EXERCISE INPUT |
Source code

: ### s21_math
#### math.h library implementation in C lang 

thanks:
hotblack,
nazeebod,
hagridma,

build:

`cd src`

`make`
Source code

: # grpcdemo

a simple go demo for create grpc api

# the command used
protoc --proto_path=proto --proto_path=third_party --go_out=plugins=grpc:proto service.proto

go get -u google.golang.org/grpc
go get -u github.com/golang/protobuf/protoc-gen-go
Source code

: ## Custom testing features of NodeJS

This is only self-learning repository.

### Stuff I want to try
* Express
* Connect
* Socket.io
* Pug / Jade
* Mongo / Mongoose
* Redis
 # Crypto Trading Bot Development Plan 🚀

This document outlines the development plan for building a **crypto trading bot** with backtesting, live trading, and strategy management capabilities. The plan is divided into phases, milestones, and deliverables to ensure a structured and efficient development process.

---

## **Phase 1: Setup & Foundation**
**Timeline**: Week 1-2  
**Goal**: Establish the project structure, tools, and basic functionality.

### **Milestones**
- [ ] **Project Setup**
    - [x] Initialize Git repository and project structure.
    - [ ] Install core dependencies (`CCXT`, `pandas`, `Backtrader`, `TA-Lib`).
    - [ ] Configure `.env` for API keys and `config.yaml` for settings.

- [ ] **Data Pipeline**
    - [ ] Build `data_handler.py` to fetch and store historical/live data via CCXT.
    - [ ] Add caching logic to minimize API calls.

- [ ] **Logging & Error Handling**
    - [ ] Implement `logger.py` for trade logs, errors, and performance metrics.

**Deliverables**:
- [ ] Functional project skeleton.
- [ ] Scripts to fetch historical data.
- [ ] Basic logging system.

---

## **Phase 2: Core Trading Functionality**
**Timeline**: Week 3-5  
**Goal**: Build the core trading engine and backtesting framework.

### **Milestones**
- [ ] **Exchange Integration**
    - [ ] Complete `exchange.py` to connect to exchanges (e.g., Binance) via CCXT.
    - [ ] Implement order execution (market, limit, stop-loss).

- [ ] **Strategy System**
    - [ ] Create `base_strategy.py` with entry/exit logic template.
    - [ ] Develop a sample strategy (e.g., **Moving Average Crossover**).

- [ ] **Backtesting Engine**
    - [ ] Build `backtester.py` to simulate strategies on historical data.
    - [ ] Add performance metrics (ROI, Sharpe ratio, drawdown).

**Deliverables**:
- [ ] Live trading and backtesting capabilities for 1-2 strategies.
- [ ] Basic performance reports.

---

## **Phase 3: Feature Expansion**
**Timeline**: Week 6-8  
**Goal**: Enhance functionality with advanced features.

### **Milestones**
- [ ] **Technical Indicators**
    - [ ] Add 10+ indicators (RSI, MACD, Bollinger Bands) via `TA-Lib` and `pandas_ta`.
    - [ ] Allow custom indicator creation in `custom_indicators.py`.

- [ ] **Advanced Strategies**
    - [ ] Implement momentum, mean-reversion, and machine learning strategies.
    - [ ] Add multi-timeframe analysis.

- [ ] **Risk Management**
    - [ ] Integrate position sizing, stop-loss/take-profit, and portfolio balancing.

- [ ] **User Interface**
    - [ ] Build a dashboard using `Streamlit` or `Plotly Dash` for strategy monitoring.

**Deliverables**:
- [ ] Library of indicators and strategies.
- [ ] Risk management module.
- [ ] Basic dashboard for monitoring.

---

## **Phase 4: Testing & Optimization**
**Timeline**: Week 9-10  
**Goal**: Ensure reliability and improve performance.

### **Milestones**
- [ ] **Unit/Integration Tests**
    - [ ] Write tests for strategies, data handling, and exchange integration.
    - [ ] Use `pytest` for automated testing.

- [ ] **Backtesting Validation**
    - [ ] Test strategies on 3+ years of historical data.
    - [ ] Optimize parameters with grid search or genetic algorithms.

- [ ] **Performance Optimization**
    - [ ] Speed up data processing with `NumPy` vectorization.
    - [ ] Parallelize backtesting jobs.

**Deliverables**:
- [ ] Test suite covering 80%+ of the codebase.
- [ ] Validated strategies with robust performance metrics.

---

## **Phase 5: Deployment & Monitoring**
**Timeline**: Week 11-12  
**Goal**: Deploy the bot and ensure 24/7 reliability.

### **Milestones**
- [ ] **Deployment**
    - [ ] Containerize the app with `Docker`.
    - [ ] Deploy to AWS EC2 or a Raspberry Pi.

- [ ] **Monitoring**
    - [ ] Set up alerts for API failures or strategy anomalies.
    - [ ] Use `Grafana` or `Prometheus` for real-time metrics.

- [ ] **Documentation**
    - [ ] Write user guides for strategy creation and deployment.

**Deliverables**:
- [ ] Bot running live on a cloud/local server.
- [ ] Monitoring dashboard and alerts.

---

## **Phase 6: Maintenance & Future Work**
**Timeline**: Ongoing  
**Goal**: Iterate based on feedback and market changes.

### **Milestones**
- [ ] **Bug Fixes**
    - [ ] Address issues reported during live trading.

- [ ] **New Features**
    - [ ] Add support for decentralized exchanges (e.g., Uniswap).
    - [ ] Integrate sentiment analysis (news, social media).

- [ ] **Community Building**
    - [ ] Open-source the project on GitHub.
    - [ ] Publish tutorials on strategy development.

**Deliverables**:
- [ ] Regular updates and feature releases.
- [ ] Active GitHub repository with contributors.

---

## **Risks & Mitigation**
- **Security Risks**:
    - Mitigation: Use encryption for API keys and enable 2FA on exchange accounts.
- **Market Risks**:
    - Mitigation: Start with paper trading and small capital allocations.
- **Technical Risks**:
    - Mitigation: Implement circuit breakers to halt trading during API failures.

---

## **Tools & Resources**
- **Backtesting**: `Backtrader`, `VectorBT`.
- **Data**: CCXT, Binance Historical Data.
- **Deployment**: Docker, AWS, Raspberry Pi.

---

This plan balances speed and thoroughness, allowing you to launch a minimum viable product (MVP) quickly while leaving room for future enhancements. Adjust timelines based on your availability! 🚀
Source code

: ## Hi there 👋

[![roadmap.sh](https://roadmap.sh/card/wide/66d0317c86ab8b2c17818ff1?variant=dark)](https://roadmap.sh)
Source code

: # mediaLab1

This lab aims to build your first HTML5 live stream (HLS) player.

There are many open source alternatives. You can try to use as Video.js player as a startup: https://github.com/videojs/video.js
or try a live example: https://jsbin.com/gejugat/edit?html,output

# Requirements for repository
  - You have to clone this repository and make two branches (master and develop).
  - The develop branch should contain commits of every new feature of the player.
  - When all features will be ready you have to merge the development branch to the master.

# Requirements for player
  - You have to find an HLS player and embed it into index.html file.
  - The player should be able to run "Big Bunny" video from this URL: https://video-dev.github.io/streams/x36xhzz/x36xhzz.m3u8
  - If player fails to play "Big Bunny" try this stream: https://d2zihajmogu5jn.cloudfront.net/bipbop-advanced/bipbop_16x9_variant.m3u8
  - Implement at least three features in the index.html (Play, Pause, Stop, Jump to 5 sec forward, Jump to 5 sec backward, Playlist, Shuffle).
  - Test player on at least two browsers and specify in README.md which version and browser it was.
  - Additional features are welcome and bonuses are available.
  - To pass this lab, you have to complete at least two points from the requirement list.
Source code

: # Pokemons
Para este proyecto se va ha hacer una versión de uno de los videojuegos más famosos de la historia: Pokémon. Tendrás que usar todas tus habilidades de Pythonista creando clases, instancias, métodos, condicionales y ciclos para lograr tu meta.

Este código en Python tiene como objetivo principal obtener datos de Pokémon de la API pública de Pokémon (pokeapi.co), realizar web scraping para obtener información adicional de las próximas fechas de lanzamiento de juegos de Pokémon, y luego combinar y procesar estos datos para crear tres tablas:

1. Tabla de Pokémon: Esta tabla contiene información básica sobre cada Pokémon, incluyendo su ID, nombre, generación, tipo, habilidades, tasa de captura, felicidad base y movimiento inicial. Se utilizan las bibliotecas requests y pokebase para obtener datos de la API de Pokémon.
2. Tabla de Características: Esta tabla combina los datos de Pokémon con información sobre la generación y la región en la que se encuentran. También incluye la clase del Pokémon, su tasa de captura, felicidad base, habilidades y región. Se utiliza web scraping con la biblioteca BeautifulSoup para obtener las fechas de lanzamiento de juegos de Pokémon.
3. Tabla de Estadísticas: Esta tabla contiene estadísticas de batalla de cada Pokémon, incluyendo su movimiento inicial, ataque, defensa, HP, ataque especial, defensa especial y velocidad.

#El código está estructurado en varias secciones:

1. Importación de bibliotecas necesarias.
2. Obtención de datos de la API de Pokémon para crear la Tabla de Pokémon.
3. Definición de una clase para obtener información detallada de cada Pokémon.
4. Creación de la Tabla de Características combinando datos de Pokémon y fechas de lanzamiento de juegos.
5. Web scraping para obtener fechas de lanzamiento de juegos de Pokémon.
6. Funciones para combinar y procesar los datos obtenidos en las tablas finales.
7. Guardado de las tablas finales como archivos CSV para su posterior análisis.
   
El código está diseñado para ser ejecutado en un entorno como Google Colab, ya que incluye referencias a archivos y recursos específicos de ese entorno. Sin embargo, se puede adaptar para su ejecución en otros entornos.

YOUR ASSIGNMENT |
Write out each line above with the word "archivos".

OUTPUT FOR THIS TASK |
7. Guardado de las tablas finales como archivos CSV para su posterior análisis.
El código está diseñado para ser ejecutado en un entorno como Google Colab, ya que incluye referencias a archivos y recursos específicos de ese entorno. Sin embargo, se puede adaptar para su ejecución en otros entornos.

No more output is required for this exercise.